**What this task involves:** What lines below hold the string "piVeto"? Copy them all.

[Stored data]
────

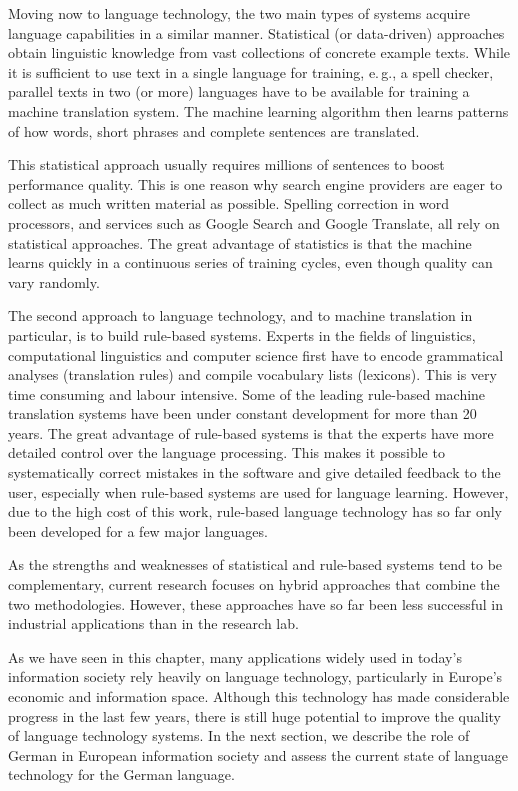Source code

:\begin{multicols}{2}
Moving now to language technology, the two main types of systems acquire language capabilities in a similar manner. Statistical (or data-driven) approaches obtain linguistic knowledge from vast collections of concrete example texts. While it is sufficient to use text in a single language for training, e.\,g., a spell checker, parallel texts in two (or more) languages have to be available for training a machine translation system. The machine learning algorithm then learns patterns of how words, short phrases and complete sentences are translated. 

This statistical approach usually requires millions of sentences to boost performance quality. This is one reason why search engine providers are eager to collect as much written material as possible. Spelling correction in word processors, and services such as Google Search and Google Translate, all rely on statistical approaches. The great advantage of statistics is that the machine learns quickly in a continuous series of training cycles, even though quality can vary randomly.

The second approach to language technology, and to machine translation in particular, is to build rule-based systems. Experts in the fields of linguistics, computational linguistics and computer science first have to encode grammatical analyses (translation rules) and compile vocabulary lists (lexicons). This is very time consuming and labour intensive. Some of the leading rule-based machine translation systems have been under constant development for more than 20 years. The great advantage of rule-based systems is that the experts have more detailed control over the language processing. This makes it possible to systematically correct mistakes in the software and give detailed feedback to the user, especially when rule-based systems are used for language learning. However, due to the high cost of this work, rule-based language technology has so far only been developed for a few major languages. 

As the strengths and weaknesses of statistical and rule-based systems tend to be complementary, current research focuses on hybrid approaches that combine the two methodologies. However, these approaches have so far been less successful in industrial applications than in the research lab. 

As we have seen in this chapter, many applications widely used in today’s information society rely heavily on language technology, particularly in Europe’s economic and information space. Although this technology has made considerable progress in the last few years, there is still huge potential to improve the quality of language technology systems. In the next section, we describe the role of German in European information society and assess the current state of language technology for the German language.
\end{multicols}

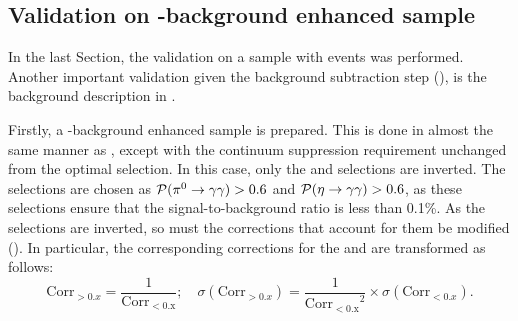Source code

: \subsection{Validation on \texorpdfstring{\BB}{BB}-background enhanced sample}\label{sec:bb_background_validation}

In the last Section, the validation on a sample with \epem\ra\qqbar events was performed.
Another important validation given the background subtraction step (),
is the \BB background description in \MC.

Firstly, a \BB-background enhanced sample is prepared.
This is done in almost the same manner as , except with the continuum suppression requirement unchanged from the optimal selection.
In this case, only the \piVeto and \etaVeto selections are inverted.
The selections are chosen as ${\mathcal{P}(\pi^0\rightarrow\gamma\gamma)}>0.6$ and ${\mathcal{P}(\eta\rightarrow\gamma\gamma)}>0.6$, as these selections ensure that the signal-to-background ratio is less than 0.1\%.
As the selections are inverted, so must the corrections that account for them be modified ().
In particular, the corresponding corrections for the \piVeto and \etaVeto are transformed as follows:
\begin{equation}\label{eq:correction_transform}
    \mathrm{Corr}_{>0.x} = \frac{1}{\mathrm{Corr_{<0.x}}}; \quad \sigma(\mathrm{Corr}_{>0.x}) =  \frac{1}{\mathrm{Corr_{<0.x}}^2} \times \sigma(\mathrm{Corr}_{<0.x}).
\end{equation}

────

**Answer below:**
In this case, only the \piVeto and \etaVeto selections are inverted.
In particular, the corresponding corrections for the \piVeto and \etaVeto are transformed as follows:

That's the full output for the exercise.